Sherpa Van success was a golden day for Wolves

The Sherpa Van Trophy, to the majority of football fans, is not looked back upon as all too special a competition.

Celebration time for Wolves after beating Burnley 2-0 at Wembley in the Sherpa Van Trophy final
Celebration time for Wolves after beating Burnley 2-0 at Wembley in the Sherpa Van Trophy final

Now known as the Trophy, having also been called the Johnstone’s Paint Trophy and the Checkatrade Trophy over the years, plenty would not bat an eyelid over it.

But for Wolves, the significance of lifting it at Wembley in 1988 was enormous.

Today marks 32 years since they beat Burnley 2-0 in front of a whopping 80,000 fans at the national stadium.

Remembered so fondly by so many, not only did Wolves walk up those famous Wembley steps to lift the trophy above their heads – they also emerged from the shadows.

Having won the Fourth Division title, too, clinching the Sherpa Van saw Wolves put the dark days of near-death under the Bhatti Brothers firmly behind them. Out of darkness came light.

Things were on the up again, so being captain for it all was so special for Ally Robertson.

“It was incredible. That’s what every player in their career wants to do, win a trophy at Wembley,” said the former defender.

“People talked about the Sherpa Van and it not meaning much as a competition, but to see 80,000 there – and 50,000 Wolves fans there – it really meant so much and was absolutely fantastic.

“You could just see the whole club turning around. My first game, I think there was only 2,000. But then at Wembley, you could see the whole club turning it around.

“The Sherpa Van day, it was just gold and black everywhere at Wembley. As we arrived, everywhere you looked, it was gold and black.

“I don’t think we realised just how big it was going to be but to walk out at Wembley and see two big sides, historically, in Wolves and Burnley playing in front of 80,000 fans, it was incredible.”

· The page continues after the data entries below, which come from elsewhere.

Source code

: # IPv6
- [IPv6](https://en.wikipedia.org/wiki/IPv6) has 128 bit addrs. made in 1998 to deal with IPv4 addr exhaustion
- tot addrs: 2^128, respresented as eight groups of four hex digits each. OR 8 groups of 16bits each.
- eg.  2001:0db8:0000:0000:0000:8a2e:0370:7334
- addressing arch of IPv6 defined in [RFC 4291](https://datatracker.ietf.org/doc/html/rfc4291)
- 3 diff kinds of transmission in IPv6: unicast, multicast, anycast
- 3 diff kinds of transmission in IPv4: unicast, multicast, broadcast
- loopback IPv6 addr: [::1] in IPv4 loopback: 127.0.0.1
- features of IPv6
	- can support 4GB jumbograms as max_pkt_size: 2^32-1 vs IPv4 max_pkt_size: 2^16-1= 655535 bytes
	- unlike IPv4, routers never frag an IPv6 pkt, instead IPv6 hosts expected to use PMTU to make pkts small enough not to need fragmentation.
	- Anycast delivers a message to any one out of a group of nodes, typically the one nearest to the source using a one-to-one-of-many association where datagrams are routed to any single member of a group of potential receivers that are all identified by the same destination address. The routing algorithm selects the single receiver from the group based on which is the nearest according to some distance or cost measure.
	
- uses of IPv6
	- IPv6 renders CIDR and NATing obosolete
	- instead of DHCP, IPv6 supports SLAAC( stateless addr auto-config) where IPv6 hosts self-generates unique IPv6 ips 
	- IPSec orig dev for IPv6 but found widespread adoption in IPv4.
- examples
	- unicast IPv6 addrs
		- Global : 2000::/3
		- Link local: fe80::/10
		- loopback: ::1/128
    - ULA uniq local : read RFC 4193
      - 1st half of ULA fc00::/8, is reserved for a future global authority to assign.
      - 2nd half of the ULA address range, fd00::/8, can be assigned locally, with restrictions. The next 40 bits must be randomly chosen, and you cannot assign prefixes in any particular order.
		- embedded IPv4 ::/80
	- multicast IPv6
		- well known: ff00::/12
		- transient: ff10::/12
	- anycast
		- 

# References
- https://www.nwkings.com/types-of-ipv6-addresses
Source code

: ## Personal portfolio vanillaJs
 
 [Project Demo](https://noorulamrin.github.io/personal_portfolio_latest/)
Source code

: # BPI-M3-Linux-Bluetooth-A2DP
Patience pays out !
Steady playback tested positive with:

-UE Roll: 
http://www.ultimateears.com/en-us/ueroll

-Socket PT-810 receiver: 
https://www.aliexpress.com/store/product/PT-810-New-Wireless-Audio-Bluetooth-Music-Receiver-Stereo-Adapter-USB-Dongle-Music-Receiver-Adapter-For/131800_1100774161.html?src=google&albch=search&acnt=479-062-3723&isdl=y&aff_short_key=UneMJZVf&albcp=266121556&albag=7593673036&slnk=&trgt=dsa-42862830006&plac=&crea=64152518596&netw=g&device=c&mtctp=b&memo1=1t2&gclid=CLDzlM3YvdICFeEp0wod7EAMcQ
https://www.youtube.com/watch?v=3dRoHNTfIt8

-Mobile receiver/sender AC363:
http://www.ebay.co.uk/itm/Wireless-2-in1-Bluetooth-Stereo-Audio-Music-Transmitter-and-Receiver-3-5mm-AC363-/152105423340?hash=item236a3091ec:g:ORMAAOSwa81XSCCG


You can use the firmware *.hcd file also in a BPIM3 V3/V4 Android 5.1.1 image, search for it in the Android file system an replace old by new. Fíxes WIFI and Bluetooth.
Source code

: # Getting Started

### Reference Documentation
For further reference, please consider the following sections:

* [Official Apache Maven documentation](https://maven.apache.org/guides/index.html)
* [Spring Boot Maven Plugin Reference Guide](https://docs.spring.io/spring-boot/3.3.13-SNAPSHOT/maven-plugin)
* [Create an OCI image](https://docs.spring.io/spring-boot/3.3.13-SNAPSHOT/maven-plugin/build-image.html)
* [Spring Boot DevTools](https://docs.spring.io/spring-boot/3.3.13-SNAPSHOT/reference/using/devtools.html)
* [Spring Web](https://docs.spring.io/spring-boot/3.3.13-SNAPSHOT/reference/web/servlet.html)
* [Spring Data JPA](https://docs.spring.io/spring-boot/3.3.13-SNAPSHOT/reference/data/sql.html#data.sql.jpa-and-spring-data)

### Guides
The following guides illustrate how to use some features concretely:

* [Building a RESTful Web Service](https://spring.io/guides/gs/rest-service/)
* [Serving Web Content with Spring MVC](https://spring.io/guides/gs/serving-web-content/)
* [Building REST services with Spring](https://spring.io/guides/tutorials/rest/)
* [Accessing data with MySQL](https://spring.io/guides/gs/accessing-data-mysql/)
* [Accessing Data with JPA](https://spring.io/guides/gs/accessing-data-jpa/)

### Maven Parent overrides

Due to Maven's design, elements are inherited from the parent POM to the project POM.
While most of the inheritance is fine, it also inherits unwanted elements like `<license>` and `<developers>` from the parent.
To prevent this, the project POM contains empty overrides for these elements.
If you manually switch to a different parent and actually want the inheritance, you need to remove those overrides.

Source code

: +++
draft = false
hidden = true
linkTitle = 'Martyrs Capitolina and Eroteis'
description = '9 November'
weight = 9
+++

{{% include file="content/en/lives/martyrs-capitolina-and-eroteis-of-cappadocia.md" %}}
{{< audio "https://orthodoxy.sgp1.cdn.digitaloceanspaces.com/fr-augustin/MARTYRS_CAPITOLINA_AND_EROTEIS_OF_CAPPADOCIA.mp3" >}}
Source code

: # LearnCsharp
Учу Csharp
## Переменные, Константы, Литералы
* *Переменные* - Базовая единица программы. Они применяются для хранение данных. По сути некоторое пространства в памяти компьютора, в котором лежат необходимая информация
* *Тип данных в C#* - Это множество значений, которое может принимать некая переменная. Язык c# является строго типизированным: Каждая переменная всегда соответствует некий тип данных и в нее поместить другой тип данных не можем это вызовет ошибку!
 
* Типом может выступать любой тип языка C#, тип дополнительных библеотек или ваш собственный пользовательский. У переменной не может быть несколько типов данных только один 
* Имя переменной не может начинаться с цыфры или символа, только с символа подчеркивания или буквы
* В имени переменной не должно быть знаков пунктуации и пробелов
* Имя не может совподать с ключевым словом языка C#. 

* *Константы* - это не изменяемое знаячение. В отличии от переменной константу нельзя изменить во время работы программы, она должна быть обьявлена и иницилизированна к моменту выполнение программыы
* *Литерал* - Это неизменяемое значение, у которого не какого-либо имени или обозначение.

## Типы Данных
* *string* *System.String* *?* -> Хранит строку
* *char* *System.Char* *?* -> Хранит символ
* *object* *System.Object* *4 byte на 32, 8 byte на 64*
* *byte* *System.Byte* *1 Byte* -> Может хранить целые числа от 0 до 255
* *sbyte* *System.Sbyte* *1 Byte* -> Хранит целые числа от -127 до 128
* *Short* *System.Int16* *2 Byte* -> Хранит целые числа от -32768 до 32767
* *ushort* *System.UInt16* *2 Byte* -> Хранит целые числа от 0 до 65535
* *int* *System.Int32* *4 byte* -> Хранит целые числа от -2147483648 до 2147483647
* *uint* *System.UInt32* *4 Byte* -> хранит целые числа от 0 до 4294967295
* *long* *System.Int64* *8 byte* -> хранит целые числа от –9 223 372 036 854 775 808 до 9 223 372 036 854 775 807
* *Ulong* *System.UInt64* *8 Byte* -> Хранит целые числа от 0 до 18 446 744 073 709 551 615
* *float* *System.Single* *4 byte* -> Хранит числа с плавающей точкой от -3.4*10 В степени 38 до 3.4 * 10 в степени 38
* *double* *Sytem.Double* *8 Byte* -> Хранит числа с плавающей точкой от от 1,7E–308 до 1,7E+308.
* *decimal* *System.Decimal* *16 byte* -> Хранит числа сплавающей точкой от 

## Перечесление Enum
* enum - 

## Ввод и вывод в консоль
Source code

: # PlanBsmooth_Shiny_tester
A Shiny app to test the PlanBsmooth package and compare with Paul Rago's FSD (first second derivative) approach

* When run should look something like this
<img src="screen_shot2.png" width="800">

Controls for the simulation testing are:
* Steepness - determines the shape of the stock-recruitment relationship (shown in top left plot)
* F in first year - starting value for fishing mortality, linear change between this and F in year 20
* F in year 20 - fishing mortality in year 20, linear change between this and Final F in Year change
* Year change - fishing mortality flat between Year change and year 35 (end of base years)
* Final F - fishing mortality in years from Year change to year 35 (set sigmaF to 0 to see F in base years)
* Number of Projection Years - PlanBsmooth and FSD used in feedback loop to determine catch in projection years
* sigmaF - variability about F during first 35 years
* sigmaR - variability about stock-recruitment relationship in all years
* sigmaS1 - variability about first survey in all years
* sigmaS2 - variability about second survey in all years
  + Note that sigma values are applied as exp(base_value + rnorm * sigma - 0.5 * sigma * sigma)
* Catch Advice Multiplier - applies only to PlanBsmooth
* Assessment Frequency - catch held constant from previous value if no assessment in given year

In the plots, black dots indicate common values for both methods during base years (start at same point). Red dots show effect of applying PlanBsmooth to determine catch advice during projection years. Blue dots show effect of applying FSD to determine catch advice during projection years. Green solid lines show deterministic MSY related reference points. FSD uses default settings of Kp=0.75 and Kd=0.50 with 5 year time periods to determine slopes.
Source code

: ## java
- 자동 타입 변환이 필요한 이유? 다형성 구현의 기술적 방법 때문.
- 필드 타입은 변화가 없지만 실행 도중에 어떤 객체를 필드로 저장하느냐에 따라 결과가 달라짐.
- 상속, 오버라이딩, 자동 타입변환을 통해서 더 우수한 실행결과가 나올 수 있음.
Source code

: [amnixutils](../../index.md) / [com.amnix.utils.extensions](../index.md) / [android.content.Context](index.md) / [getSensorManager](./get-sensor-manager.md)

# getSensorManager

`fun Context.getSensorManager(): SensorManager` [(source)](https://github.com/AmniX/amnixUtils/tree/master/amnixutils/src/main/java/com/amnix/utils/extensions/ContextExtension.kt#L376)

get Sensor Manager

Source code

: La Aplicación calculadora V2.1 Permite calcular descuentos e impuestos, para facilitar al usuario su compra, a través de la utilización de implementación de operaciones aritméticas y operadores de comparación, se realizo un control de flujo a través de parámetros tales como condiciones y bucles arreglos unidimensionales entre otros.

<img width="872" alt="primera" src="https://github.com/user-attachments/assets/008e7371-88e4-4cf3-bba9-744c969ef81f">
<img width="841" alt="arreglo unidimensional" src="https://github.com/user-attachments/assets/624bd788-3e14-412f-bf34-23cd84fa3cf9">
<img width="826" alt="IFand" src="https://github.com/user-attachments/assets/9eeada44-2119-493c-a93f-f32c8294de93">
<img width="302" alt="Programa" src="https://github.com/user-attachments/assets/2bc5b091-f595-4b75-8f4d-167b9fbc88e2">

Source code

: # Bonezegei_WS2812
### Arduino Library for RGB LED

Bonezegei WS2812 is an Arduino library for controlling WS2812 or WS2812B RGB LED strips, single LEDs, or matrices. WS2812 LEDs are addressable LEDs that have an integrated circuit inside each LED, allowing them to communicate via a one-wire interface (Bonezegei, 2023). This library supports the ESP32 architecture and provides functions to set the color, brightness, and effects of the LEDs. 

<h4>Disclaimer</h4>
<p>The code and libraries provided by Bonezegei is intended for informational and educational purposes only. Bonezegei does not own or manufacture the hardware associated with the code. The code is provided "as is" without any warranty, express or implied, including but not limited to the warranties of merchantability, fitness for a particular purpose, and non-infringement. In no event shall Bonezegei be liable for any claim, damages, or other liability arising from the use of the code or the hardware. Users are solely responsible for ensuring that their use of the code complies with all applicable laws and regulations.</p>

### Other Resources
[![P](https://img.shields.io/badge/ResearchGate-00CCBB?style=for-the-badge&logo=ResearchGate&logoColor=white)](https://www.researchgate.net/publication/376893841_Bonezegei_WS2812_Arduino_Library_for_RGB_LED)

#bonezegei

Having endured the toughest years of the club’s history, supporters were keen to lap the occasion up.

“It was the turnaround of the club. I remember being in the tunnel and thinking ‘this is for those people out there’,” said Robertson.

“Four of my brothers came down from Scotland to watch it, and they couldn’t believe there was 80,000 at Wembley for two Fourth Division clubs.

“I think they were just expecting about 20,000 or so, to be fair.”


Do not just take Robertson’s word for it either. The club’s all-time top scorer, Steve Bull remembers it all just the same, and just as fondly.

“I think the Sherpa Van sticks in everyone’s mind as that kick-started the climb back up again. That was an unbelievable day,” said Bully.

“Wembley was tradition and when you saw those twin towers, it was fantastic. It was a privilege to play there.

“That’s right up there in terms of my Wolves memories. One of my top ones. The Sherpa Van is what started it all off.”

Most will not need reminding how the game went, but of course we are going to go over it anyway.

Wolves were the favourites having won the fourth tier title, while Burnley finished 10th that season, and Graham Turner’s charges lived up to the expectation.

They took the lead just 23 minutes in when Bull hooked the ball across the face of goal for strike partner Andy Mutch to nod in from close range.

An injury to Robertson threatened to turn the tide, but Robbie Dennison soon allayed any fears as he floated in a fantastic free-kick to make it 2-0 and seal the final success in style.

“I got injured just before half-time. I was desperate to play on, but I couldn’t,” recalls Robertson.

“I said to Graham ‘just let me give it a go’, but I shouldn’t have come out for the second half.

“Then on the bench, I remember saying ‘this next goal is the most important goal ever’, and then Robbie came up with that amazing free-kick – fantastic.

“The minute it went 2-0, we all just knew that we had won it.”

Being victorious at Wembley and letting every second sink in, before a packed-out parade back in Wolverhampton, it is Robertson’s most special Wolves memory.

Having crossed the Black Country divide, arriving at Molineux from fierce rivals Albion, the Scot saw Wolves on its knees – and then standing proudly again.


They missed out on promotion to the Third Division in his first season – losing in the play-offs – but he feels that is how it was supposed to play out, so they could have the glory of clinching the title and winning the cup at Wembley the next year.

“Wembley, by far. It was great to see the club change completely – it had changed completely,” added Robertson.

“I always say I love both Albion and Wolves. I went to Wolves because they were Wolves. They were one of the top clubs in the country, although they’d gone down the divisions.

“I couldn’t believe how far down the club had gone, so it was so fantastic to help bring it back up. That will live with me until the day I die.

“As one of the older players in that side, seeing some of the younger lads like Bully, Robbie and Thommo (Andy Thompson) enjoy that and go on to take it forward for years with Wolves was absolutely fantastic for me.

“And the fans still talk about the Sherpa Van now. It was a very special day.”